Petersen will be honored in a ceremony later this semester or early next year, when he will have the opportunity to present his work.
Note from Petersen:
I offer my sincere thanks to the Department of Atmospheric Science for this award. This honor is certainly not something I would have envisioned when joining the department as a graduate student back in 1990. There is no question that it is the result of the excellent education, coaching, mentoring, dedication, and more than occasional personal counseling and guidance offered by faculty, colleagues, fellow classmates, and most especially, my research advisor, Professor Steve Rutledge. Within the broader supporting infrastructure of the department, Steve did not just provide the opportunity to learn, he also provided me the examples and tools required to succeed in the role of a Ph.D.-level scientist; i.e., how to learn, do research, manage a field project, communicate, and how to lead. Those lessons were routinely reinforced by the faculty, students, and researchers that I was fortunate enough to interact with while at the department.
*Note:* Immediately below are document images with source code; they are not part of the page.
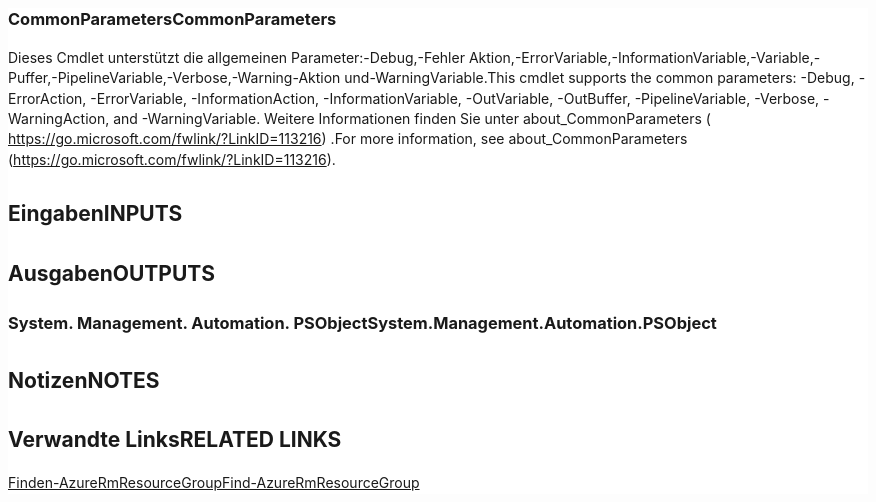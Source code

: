 ### <span data-ttu-id="aaf71-148">CommonParameters</span><span class="sxs-lookup"><span data-stu-id="aaf71-148">CommonParameters</span></span>
<span data-ttu-id="aaf71-149">Dieses Cmdlet unterstützt die allgemeinen Parameter:-Debug,-Fehler Aktion,-ErrorVariable,-InformationVariable,-Variable,-Puffer,-PipelineVariable,-Verbose,-Warning-Aktion und-WarningVariable.</span><span class="sxs-lookup"><span data-stu-id="aaf71-149">This cmdlet supports the common parameters: -Debug, -ErrorAction, -ErrorVariable, -InformationAction, -InformationVariable, -OutVariable, -OutBuffer, -PipelineVariable, -Verbose, -WarningAction, and -WarningVariable.</span></span> <span data-ttu-id="aaf71-150">Weitere Informationen finden Sie unter about_CommonParameters ( https://go.microsoft.com/fwlink/?LinkID=113216) .</span><span class="sxs-lookup"><span data-stu-id="aaf71-150">For more information, see about_CommonParameters (https://go.microsoft.com/fwlink/?LinkID=113216).</span></span>

## <span data-ttu-id="aaf71-151">Eingaben</span><span class="sxs-lookup"><span data-stu-id="aaf71-151">INPUTS</span></span>

## <span data-ttu-id="aaf71-152">Ausgaben</span><span class="sxs-lookup"><span data-stu-id="aaf71-152">OUTPUTS</span></span>

### <span data-ttu-id="aaf71-153">System. Management. Automation. PSObject</span><span class="sxs-lookup"><span data-stu-id="aaf71-153">System.Management.Automation.PSObject</span></span>

## <span data-ttu-id="aaf71-154">Notizen</span><span class="sxs-lookup"><span data-stu-id="aaf71-154">NOTES</span></span>

## <span data-ttu-id="aaf71-155">Verwandte Links</span><span class="sxs-lookup"><span data-stu-id="aaf71-155">RELATED LINKS</span></span>

[<span data-ttu-id="aaf71-156">Finden-AzureRmResourceGroup</span><span class="sxs-lookup"><span data-stu-id="aaf71-156">Find-AzureRmResourceGroup</span></span>](./Find-AzureRmResourceGroup.md)


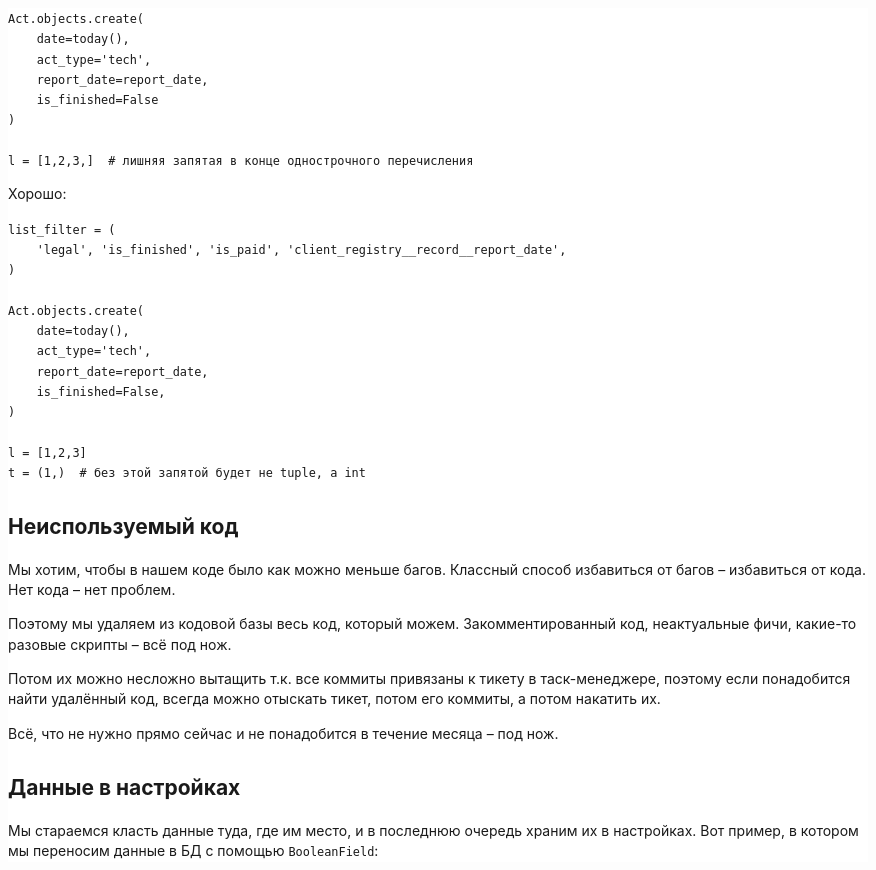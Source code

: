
 ```
Act.objects.create(
    date=today(),
    act_type='tech',
    report_date=report_date,
    is_finished=False
)

l = [1,2,3,]  # лишняя запятая в конце однострочного перечисления
```

Хорошо:



```
list_filter = (
    'legal', 'is_finished', 'is_paid', 'client_registry__record__report_date',
)

Act.objects.create(
    date=today(),
    act_type='tech',
    report_date=report_date,
    is_finished=False,
)

l = [1,2,3]
t = (1,)  # без этой запятой будет не tuple, а int
```

Неиспользуемый код
------------------


Мы хотим, чтобы в нашем коде было как можно меньше багов.
Классный способ избавиться от багов – избавиться от кода.
Нет кода – нет проблем.


Поэтому мы удаляем из кодовой базы весь код, который можем.
Закомментированный код, неактуальные фичи,
какие-то разовые скрипты – всё под нож.


Потом их можно несложно вытащить т.к. все коммиты привязаны к тикету в таск-менеджере,
поэтому если понадобится найти удалённый код, всегда можно отыскать тикет,
потом его коммиты, а потом накатить их.


Всё, что не нужно прямо сейчас и не понадобится в течение месяца – под нож.


Данные в настройках
-------------------


Мы стараемся класть данные туда, где им место, и в последнюю очередь храним их в настройках. Вот пример, в котором
мы переносим данные в БД с помощью `BooleanField`:
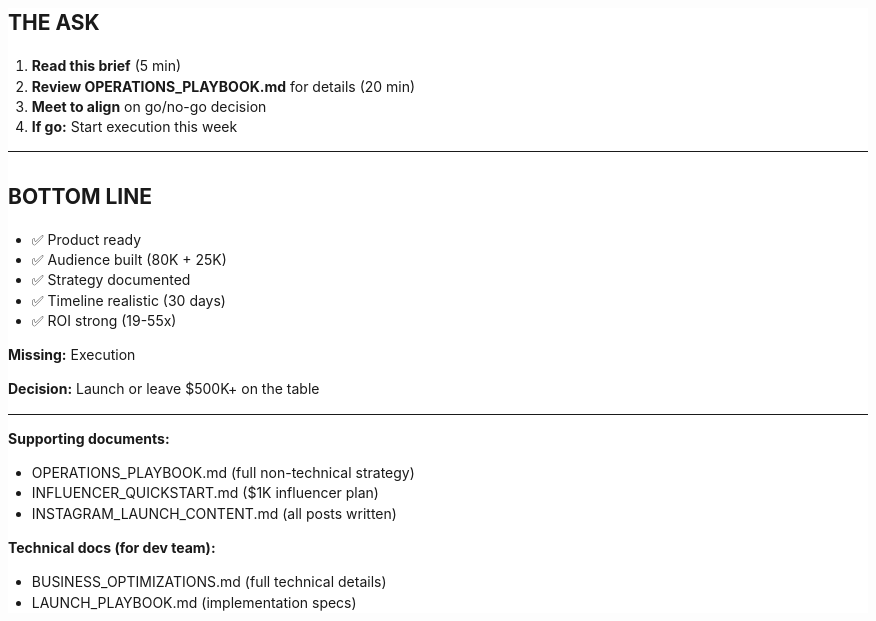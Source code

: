 ## THE ASK

1. **Read this brief** (5 min)
2. **Review OPERATIONS_PLAYBOOK.md** for details (20 min)
3. **Meet to align** on go/no-go decision
4. **If go:** Start execution this week

---

## BOTTOM LINE

- ✅ Product ready
- ✅ Audience built (80K + 25K)
- ✅ Strategy documented
- ✅ Timeline realistic (30 days)
- ✅ ROI strong (19-55x)

**Missing:** Execution

**Decision:** Launch or leave $500K+ on the table

---

**Supporting documents:**
- OPERATIONS_PLAYBOOK.md (full non-technical strategy)
- INFLUENCER_QUICKSTART.md ($1K influencer plan)
- INSTAGRAM_LAUNCH_CONTENT.md (all posts written)

**Technical docs (for dev team):**
- BUSINESS_OPTIMIZATIONS.md (full technical details)
- LAUNCH_PLAYBOOK.md (implementation specs)


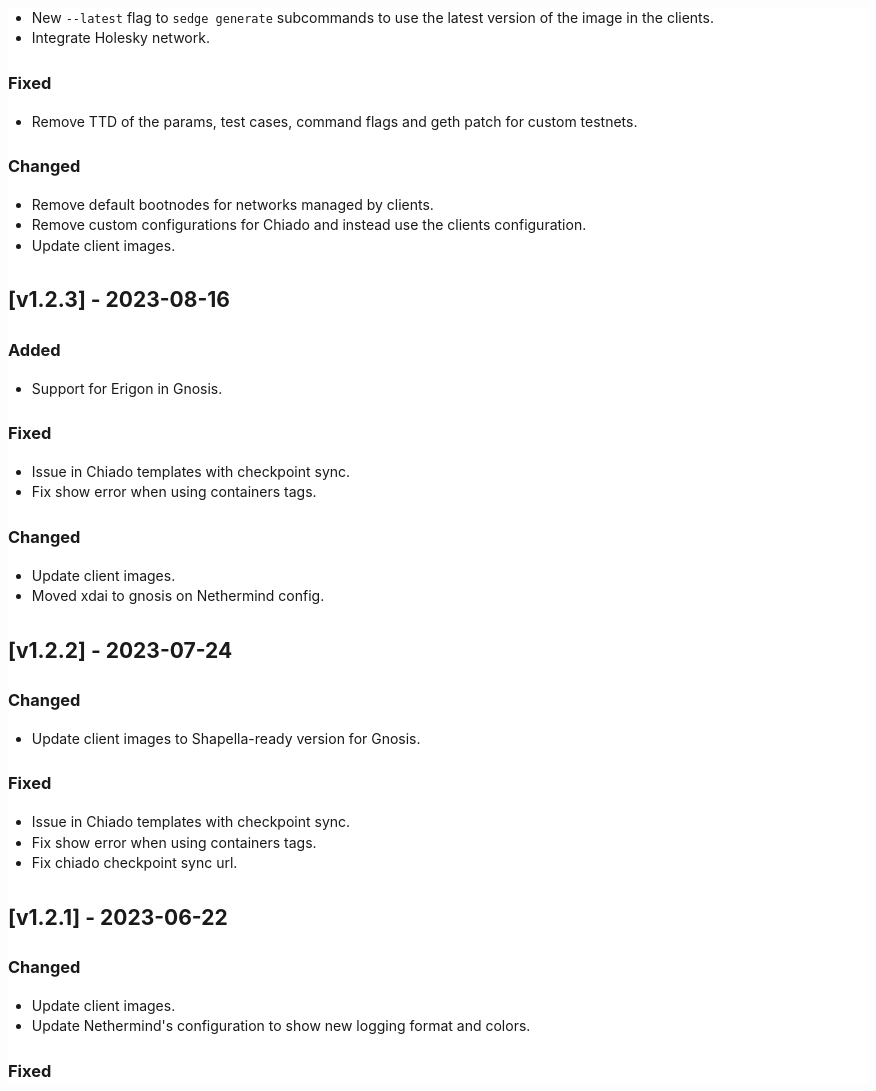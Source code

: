 - New `--latest` flag to `sedge generate` subcommands to use the latest version of the image in the clients.
- Integrate Holesky network.

### Fixed

- Remove TTD of the params, test cases, command flags and geth patch for custom testnets.

### Changed

- Remove default bootnodes for networks managed by clients.
- Remove custom configurations for Chiado and instead use the clients configuration.
- Update client images.

## [v1.2.3] - 2023-08-16

### Added

- Support for Erigon in Gnosis.

### Fixed

- Issue in Chiado templates with checkpoint sync.
- Fix show error when using containers tags.

### Changed

- Update client images.
- Moved xdai to gnosis on Nethermind config.

## [v1.2.2] - 2023-07-24

### Changed

- Update client images to Shapella-ready version for Gnosis.

### Fixed

- Issue in Chiado templates with checkpoint sync.
- Fix show error when using containers tags.
- Fix chiado checkpoint sync url.

## [v1.2.1] - 2023-06-22

### Changed

- Update client images.
- Update Nethermind's configuration to show new logging format and colors.

### Fixed
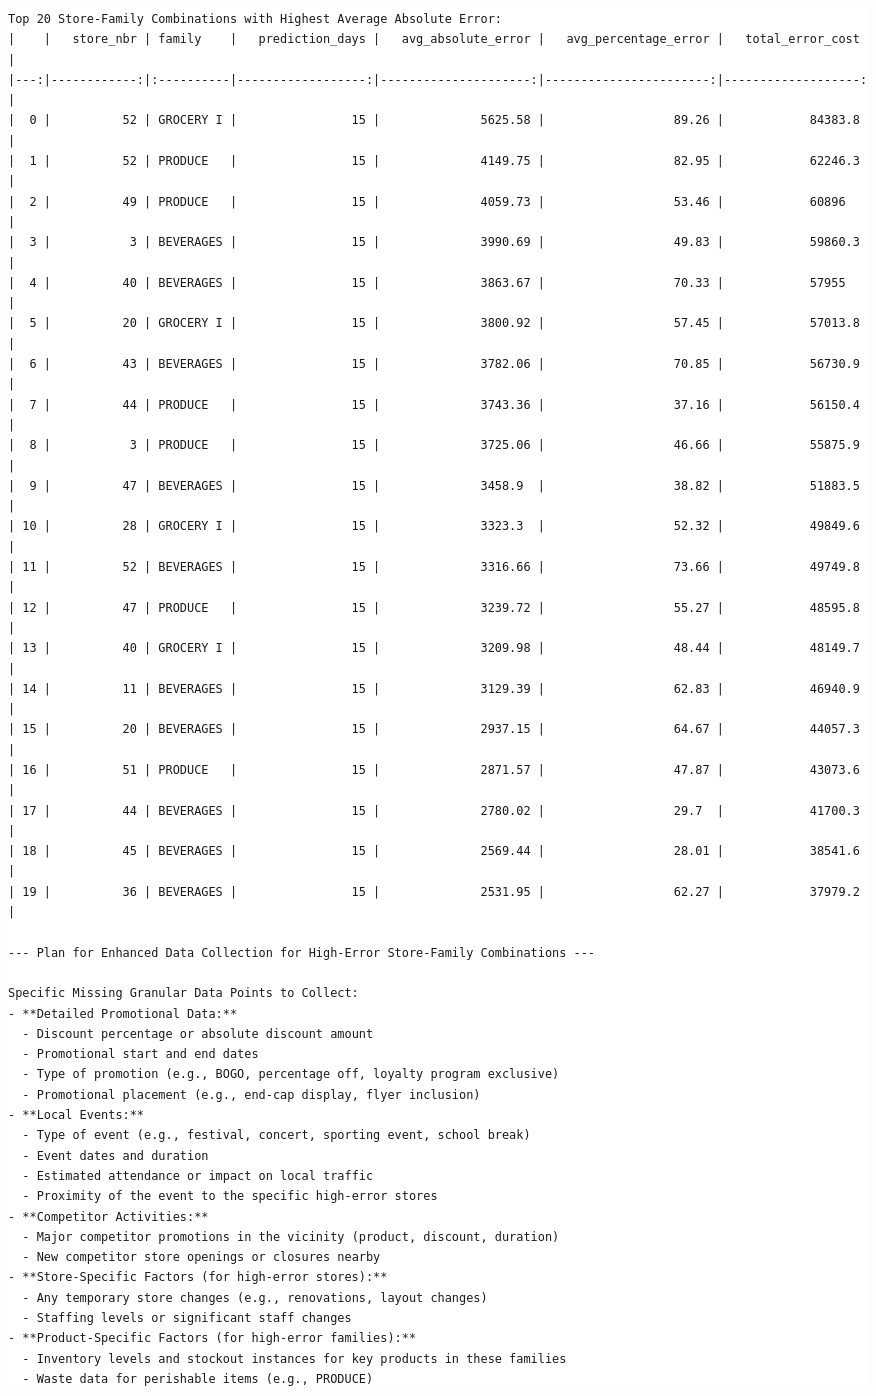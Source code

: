     Top 20 Store-Family Combinations with Highest Average Absolute Error:
    |    |   store_nbr | family    |   prediction_days |   avg_absolute_error |   avg_percentage_error |   total_error_cost |
    |---:|------------:|:----------|------------------:|---------------------:|-----------------------:|-------------------:|
    |  0 |          52 | GROCERY I |                15 |              5625.58 |                  89.26 |            84383.8 |
    |  1 |          52 | PRODUCE   |                15 |              4149.75 |                  82.95 |            62246.3 |
    |  2 |          49 | PRODUCE   |                15 |              4059.73 |                  53.46 |            60896   |
    |  3 |           3 | BEVERAGES |                15 |              3990.69 |                  49.83 |            59860.3 |
    |  4 |          40 | BEVERAGES |                15 |              3863.67 |                  70.33 |            57955   |
    |  5 |          20 | GROCERY I |                15 |              3800.92 |                  57.45 |            57013.8 |
    |  6 |          43 | BEVERAGES |                15 |              3782.06 |                  70.85 |            56730.9 |
    |  7 |          44 | PRODUCE   |                15 |              3743.36 |                  37.16 |            56150.4 |
    |  8 |           3 | PRODUCE   |                15 |              3725.06 |                  46.66 |            55875.9 |
    |  9 |          47 | BEVERAGES |                15 |              3458.9  |                  38.82 |            51883.5 |
    | 10 |          28 | GROCERY I |                15 |              3323.3  |                  52.32 |            49849.6 |
    | 11 |          52 | BEVERAGES |                15 |              3316.66 |                  73.66 |            49749.8 |
    | 12 |          47 | PRODUCE   |                15 |              3239.72 |                  55.27 |            48595.8 |
    | 13 |          40 | GROCERY I |                15 |              3209.98 |                  48.44 |            48149.7 |
    | 14 |          11 | BEVERAGES |                15 |              3129.39 |                  62.83 |            46940.9 |
    | 15 |          20 | BEVERAGES |                15 |              2937.15 |                  64.67 |            44057.3 |
    | 16 |          51 | PRODUCE   |                15 |              2871.57 |                  47.87 |            43073.6 |
    | 17 |          44 | BEVERAGES |                15 |              2780.02 |                  29.7  |            41700.3 |
    | 18 |          45 | BEVERAGES |                15 |              2569.44 |                  28.01 |            38541.6 |
    | 19 |          36 | BEVERAGES |                15 |              2531.95 |                  62.27 |            37979.2 |
    
    --- Plan for Enhanced Data Collection for High-Error Store-Family Combinations ---
    
    Specific Missing Granular Data Points to Collect:
    - **Detailed Promotional Data:**
      - Discount percentage or absolute discount amount
      - Promotional start and end dates
      - Type of promotion (e.g., BOGO, percentage off, loyalty program exclusive)
      - Promotional placement (e.g., end-cap display, flyer inclusion)
    - **Local Events:**
      - Type of event (e.g., festival, concert, sporting event, school break)
      - Event dates and duration
      - Estimated attendance or impact on local traffic
      - Proximity of the event to the specific high-error stores
    - **Competitor Activities:**
      - Major competitor promotions in the vicinity (product, discount, duration)
      - New competitor store openings or closures nearby
    - **Store-Specific Factors (for high-error stores):**
      - Any temporary store changes (e.g., renovations, layout changes)
      - Staffing levels or significant staff changes
    - **Product-Specific Factors (for high-error families):**
      - Inventory levels and stockout instances for key products in these families
      - Waste data for perishable items (e.g., PRODUCE)
    
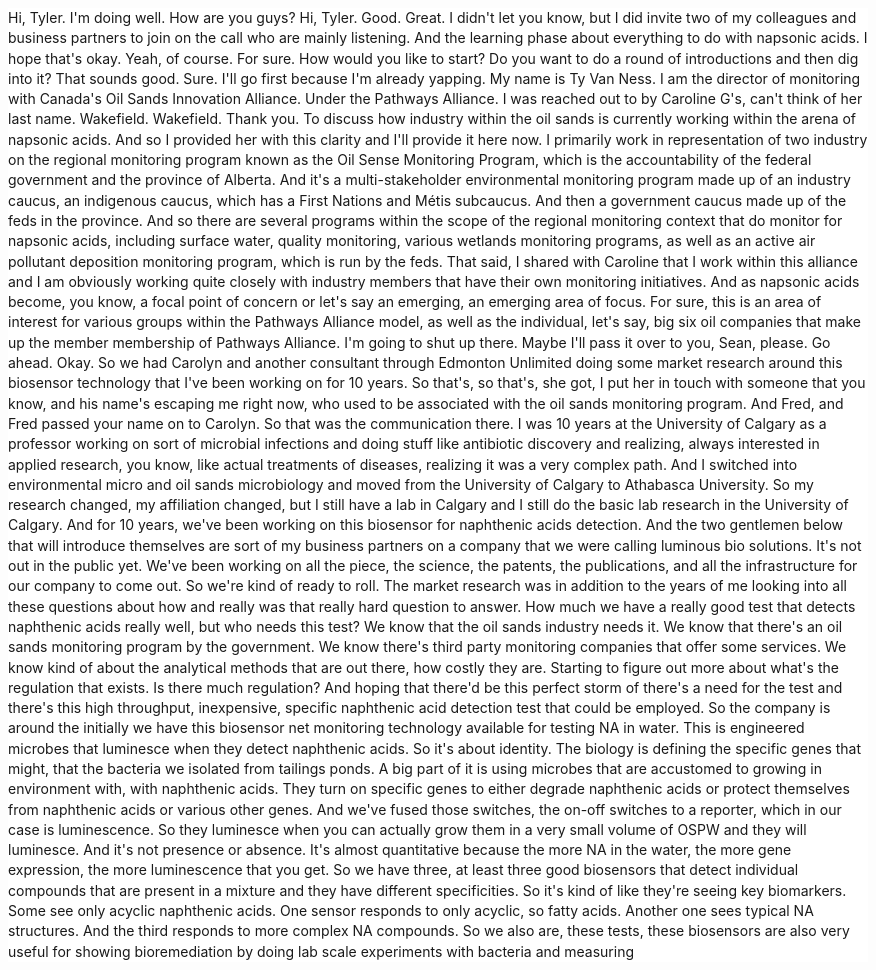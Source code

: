 Hi, Tyler. I'm doing well. How are you guys? Hi, Tyler. Good. Great. I didn't let you know, but I did invite two of my colleagues and business partners to join on the call who are mainly listening. And the learning phase about everything to do with napsonic acids. I hope that's okay. Yeah, of course. For sure. How would you like to start? Do you want to do a round of introductions and then dig into it? That sounds good. Sure. I'll go first because I'm already yapping. My name is Ty Van Ness. I am the director of monitoring with Canada's Oil Sands Innovation Alliance. Under the Pathways Alliance. I was reached out to by Caroline G's, can't think of her last name. Wakefield. Wakefield. Thank you. To discuss how industry within the oil sands is currently working within the arena of napsonic acids. And so I provided her with this clarity and I'll provide it here now. I primarily work in representation of two industry on the regional monitoring program known as the Oil Sense Monitoring Program, which is the accountability of the federal government and the province of Alberta. And it's a multi-stakeholder environmental monitoring program made up of an industry caucus, an indigenous caucus, which has a First Nations and Métis subcaucus. And then a government caucus made up of the feds in the province. And so there are several programs within the scope of the regional monitoring context that do monitor for napsonic acids, including surface water, quality monitoring, various wetlands monitoring programs, as well as an active air pollutant deposition monitoring program, which is run by the feds. That said, I shared with Caroline that I work within this alliance and I am obviously working quite closely with industry members that have their own monitoring initiatives. And as napsonic acids become, you know, a focal point of concern or let's say an emerging, an emerging area of focus. For sure, this is an area of interest for various groups within the Pathways Alliance model, as well as the individual, let's say, big six oil companies that make up the member membership of Pathways Alliance. I'm going to shut up there. Maybe I'll pass it over to you, Sean, please. Go ahead. Okay. So we had Carolyn and another consultant through Edmonton Unlimited doing some market research around this biosensor technology that I've been working on for 10 years. So that's, so that's, she got, I put her in touch with someone that you know, and his name's escaping me right now, who used to be associated with the oil sands monitoring program. And Fred, and Fred passed your name on to Carolyn. So that was the communication there. I was 10 years at the University of Calgary as a professor working on sort of microbial infections and doing stuff like antibiotic discovery and realizing, always interested in applied research, you know, like actual treatments of diseases, realizing it was a very complex path. And I switched into environmental micro and oil sands microbiology and moved from the University of Calgary to Athabasca University. So my research changed, my affiliation changed, but I still have a lab in Calgary and I still do the basic lab research in the University of Calgary. And for 10 years, we've been working on this biosensor for naphthenic acids detection. And the two gentlemen below that will introduce themselves are sort of my business partners on a company that we were calling luminous bio solutions. It's not out in the public yet. We've been working on all the piece, the science, the patents, the publications, and all the infrastructure for our company to come out. So we're kind of ready to roll. The market research was in addition to the years of me looking into all these questions about how and really was that really hard question to answer. How much we have a really good test that detects naphthenic acids really well, but who needs this test? We know that the oil sands industry needs it. We know that there's an oil sands monitoring program by the government. We know there's third party monitoring companies that offer some services. We know kind of about the analytical methods that are out there, how costly they are. Starting to figure out more about what's the regulation that exists. Is there much regulation? And hoping that there'd be this perfect storm of there's a need for the test and there's this high throughput, inexpensive, specific naphthenic acid detection test that could be employed. So the company is around the initially we have this biosensor net monitoring technology available for testing NA in water. This is engineered microbes that luminesce when they detect naphthenic acids. So it's about identity. The biology is defining the specific genes that might, that the bacteria we isolated from tailings ponds. A big part of it is using microbes that are accustomed to growing in environment with, with naphthenic acids. They turn on specific genes to either degrade naphthenic acids or protect themselves from naphthenic acids or various other genes. And we've fused those switches, the on-off switches to a reporter, which in our case is luminescence. So they luminesce when you can actually grow them in a very small volume of OSPW and they will luminesce. And it's not presence or absence. It's almost quantitative because the more NA in the water, the more gene expression, the more luminescence that you get. So we have three, at least three good biosensors that detect individual compounds that are present in a mixture and they have different specificities. So it's kind of like they're seeing key biomarkers. Some see only acyclic naphthenic acids. One sensor responds to only acyclic, so fatty acids. Another one sees typical NA structures. And the third responds to more complex NA compounds. So we also are, these tests, these biosensors are also very useful for showing bioremediation by doing lab scale experiments with bacteria and measuring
My rounded “education” in the department involved a great deal of one-on-one counseling from any number of faculty in any number of situations – and it was all good advice, much of which I relate to students I advise to this day. I was also fortunate to have been a member of a tight group of “well-seasoned” and personable graduate students in Radarmet. These people became the absolute best support group I could have ever hoped for while at CSU. To this day, I feel a special connection to those folks – they reflect the best of an integrated set, a standard really, of personal qualities blended with intellect that CSU Atmospheric Science attracts.
Finally, there is no question that my professional direction has benefited from myriad field campaign adventures focused on studies of convection, lightning and precipitation using advanced radar technologies that are characteristic of a place like CSU. I got to experience the “atmospheric laboratory” from the jungles of the Amazon, the beautiful isolation of both the tropical western and eastern Pacific Ocean, and of course closer to home in Colorado and on the Great Plains. The field experiences, combined with the science knowledge, personal interactions, and all the science leadership skills taught explicitly or implicitly to me while being at CSU, brought me to where I am today. What a ride!
My sincere thanks again for this award and the integrated set of experiences and opportunity that laid the foundation for my receiving it.